Beginning in the late 1960s, construction of the Market Street subway required diversions of Muni's five remaining streetcar lines, which ran on Market Street. The largest diversion routed K, L, and M cars from the Twin Peaks Tunnel onto new tracks on 17th Avenue, joining the J Church on Church Street, and continuing past Market Street on new tracks to join the N Judah tracks on Duboce. An inbound concrete boarding platform was built on Church Street at Duboce Avenue; outbound cars stopped further south on Church Street at Market Street. (Boarding platforms were also built on Duboce Avenue for the N.) Streetcars on the J, K, L, and M lines were routed onto the diversion route on December 2, 1972, though only outbound cars used the diversion north of Market Street until 1973. The new Duboce Portal was constructed on Duboce Avenue east of Church, parallel to the operating surface streetcar line.

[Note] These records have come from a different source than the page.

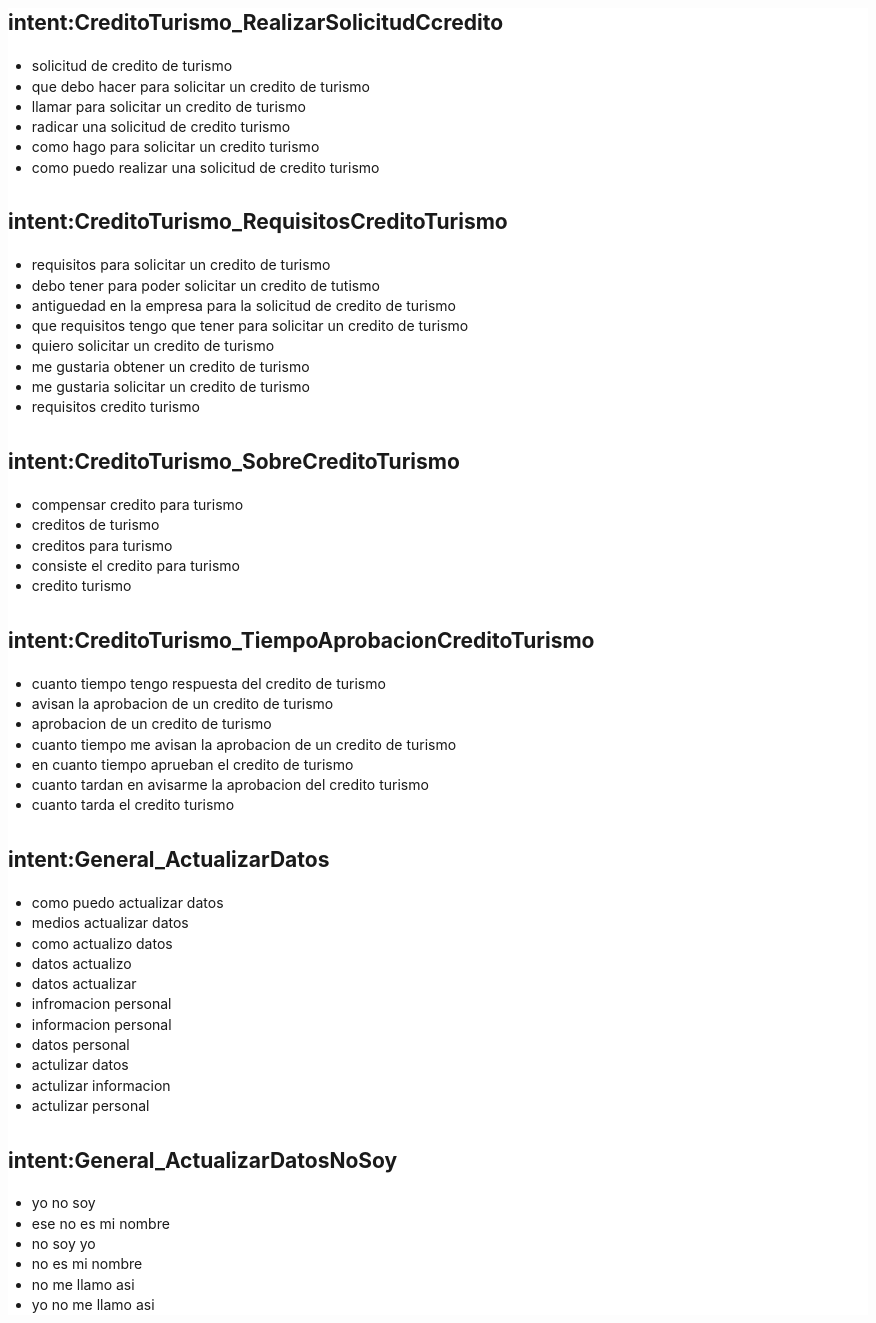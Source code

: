 ## intent:CreditoTurismo_RealizarSolicitudCcredito
- solicitud de credito de turismo
- que debo hacer para solicitar un credito de turismo
- llamar para solicitar un credito de turismo
- radicar una solicitud de credito turismo
- como hago para solicitar un credito turismo
- como puedo realizar una solicitud de credito turismo

## intent:CreditoTurismo_RequisitosCreditoTurismo
- requisitos para solicitar un credito de turismo
- debo tener para poder solicitar un credito de tutismo
- antiguedad en la empresa para la solicitud de credito de turismo
- que requisitos tengo que tener para solicitar un credito de turismo
- quiero solicitar un credito de turismo
- me gustaria obtener un credito de turismo
- me gustaria solicitar un credito de turismo
- requisitos credito turismo

## intent:CreditoTurismo_SobreCreditoTurismo
- compensar credito para turismo
- creditos de turismo
- creditos para turismo
- consiste el credito para turismo
- credito turismo

## intent:CreditoTurismo_TiempoAprobacionCreditoTurismo
- cuanto tiempo tengo respuesta del credito de turismo
- avisan la aprobacion de un credito de turismo
- aprobacion de un credito de turismo
- cuanto tiempo me avisan la aprobacion de un credito de turismo
- en cuanto tiempo aprueban el credito de turismo
- cuanto tardan en avisarme la aprobacion del credito turismo
- cuanto tarda el credito turismo

## intent:General_ActualizarDatos
- como puedo actualizar datos
- medios actualizar datos
- como actualizo datos
- datos actualizo
- datos actualizar
- infromacion personal
- informacion personal
- datos personal
- actulizar datos
- actulizar informacion
- actulizar personal

## intent:General_ActualizarDatosNoSoy
- yo no soy
- ese no es mi nombre
- no soy yo
- no es mi nombre
- no me llamo asi
- yo no me llamo asi
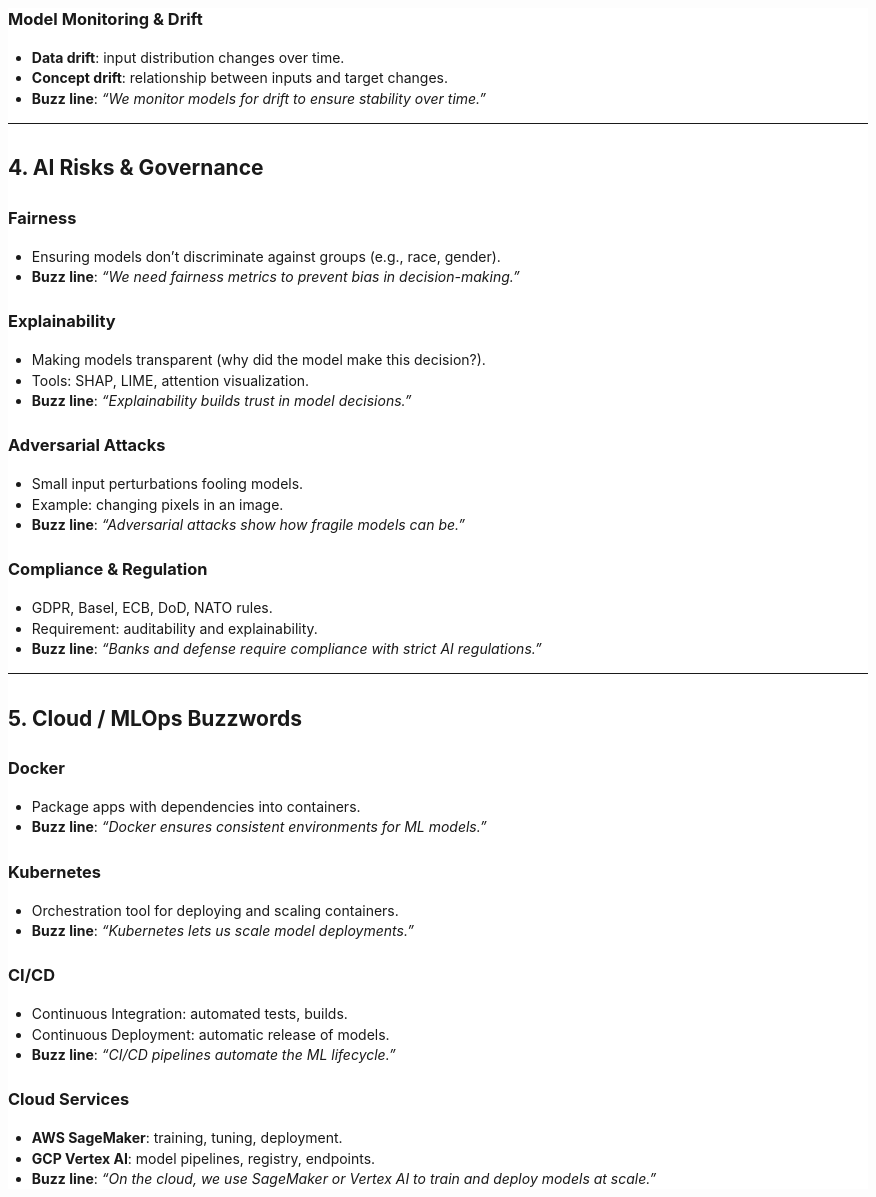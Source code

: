 ### Model Monitoring & Drift
- **Data drift**: input distribution changes over time.  
- **Concept drift**: relationship between inputs and target changes.  
- **Buzz line**: *“We monitor models for drift to ensure stability over time.”*

---

## 4. AI Risks & Governance

### Fairness
- Ensuring models don’t discriminate against groups (e.g., race, gender).  
- **Buzz line**: *“We need fairness metrics to prevent bias in decision-making.”*

### Explainability
- Making models transparent (why did the model make this decision?).  
- Tools: SHAP, LIME, attention visualization.  
- **Buzz line**: *“Explainability builds trust in model decisions.”*

### Adversarial Attacks
- Small input perturbations fooling models.  
- Example: changing pixels in an image.  
- **Buzz line**: *“Adversarial attacks show how fragile models can be.”*

### Compliance & Regulation
- GDPR, Basel, ECB, DoD, NATO rules.  
- Requirement: auditability and explainability.  
- **Buzz line**: *“Banks and defense require compliance with strict AI regulations.”*

---

## 5. Cloud / MLOps Buzzwords

### Docker
- Package apps with dependencies into containers.  
- **Buzz line**: *“Docker ensures consistent environments for ML models.”*

### Kubernetes
- Orchestration tool for deploying and scaling containers.  
- **Buzz line**: *“Kubernetes lets us scale model deployments.”*

### CI/CD
- Continuous Integration: automated tests, builds.  
- Continuous Deployment: automatic release of models.  
- **Buzz line**: *“CI/CD pipelines automate the ML lifecycle.”*

### Cloud Services
- **AWS SageMaker**: training, tuning, deployment.  
- **GCP Vertex AI**: model pipelines, registry, endpoints.  
- **Buzz line**: *“On the cloud, we use SageMaker or Vertex AI to train and deploy models at scale.”*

N Judah trains began using the new portal on weekdays on February 18, 1980 – the first Muni Metro service. On December 17, 1980, the K, L, and M lines began Muni Metro service (and ceased using the diversion route) on weekdays. J Church trains began using the new portal on June 17, 1981. Finally, on September 19, 1982, weekend service was replaced by buses (and converted to Muni Metro trains on November 20), leaving only the inbound J Church stopping on Church at Duboce. This station will be the northern terminus for the J Church service starting in August 2020, when Muni service is projected to return after the COVID-19 pandemic.

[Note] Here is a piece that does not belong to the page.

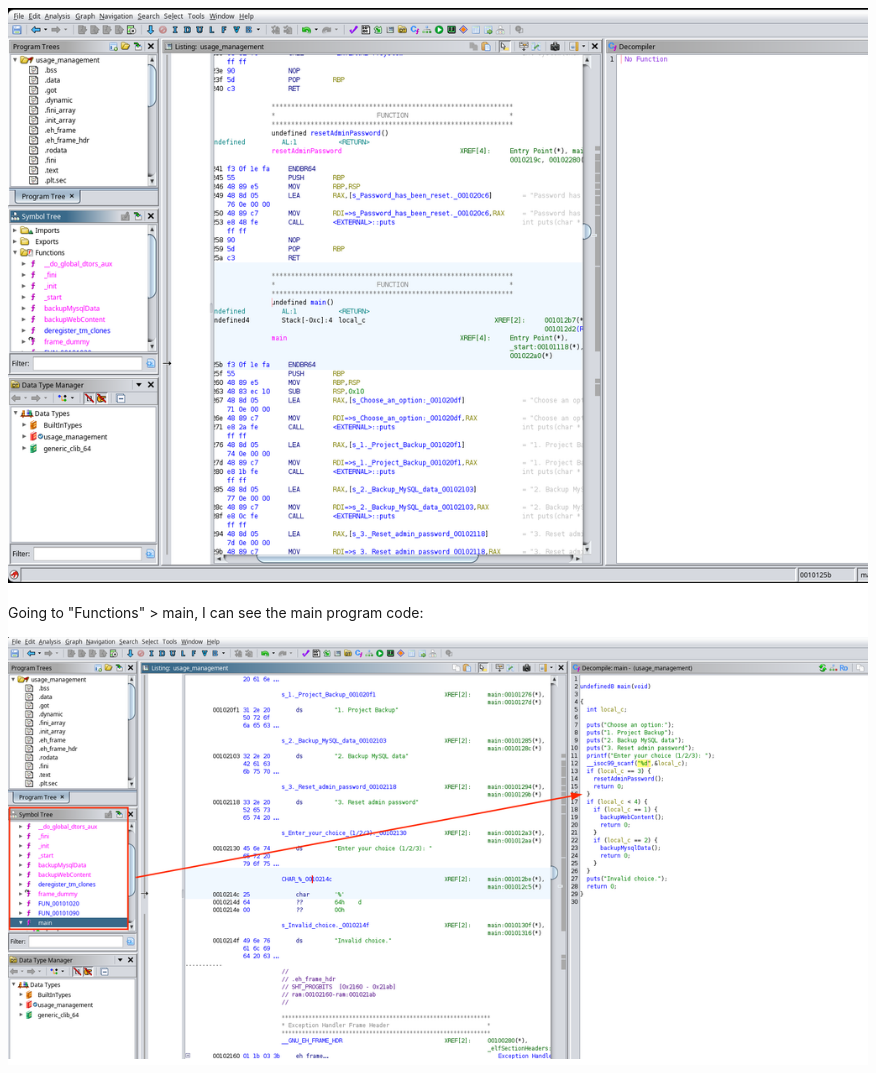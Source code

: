 ![ghidra interface](/assets/images/Usage/ghidra-interface.png)

Going to "Functions" > main, I can see the main program code:

![main code](/assets/images/Usage/main_code.png)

Accessible sections of high-level platforms were later built east of Church Street, near the entrance to the portal. These accessible platforms serve both lines; because the J Church stop at Market Street is not accessible, outbound J Church trains serve Duboce and Church if required by a passenger (but otherwise do not stop). Since the diversion in 1972, Duboce Avenue between Church Street and Market Street is not open to automobiles. A sidewalk and bike lanes run along the south side of the portal, and a 2-track Muni yard (the pre-1982 route to Market Street) sits on the north side. A Muni operator facility is located next to the yard.

Failures of the interlocking between the J and N lines can cause significant cascading delays in the Market Street subway. Eight such failures occurred between 2017 and early 2019. As part of August 2020 changes to Muni Metro, the J became an all-surface line to avoid this issue. The J initially terminated at the inbound platform on Church Street at Market Street, providing an accessible transfer between the J and subway trains. A mini-high platform was to be constructed on the inbound platform at Church and Duboce, and an outbound mini-high platform built on Church Street south of Market Street, allowing the J to be re-extended slightly to Duboce Street in October 2020.

However, on August 25, 2020 – just days after the changes – all Muni Metro service was again replaced by buses. J Church rail service resumed on December 19, 2020, with both new mini-high platforms in use and Duboce as the new terminus. It remained as the terminus until February 19, 2022, when J Church service was extended back to Embarcadero.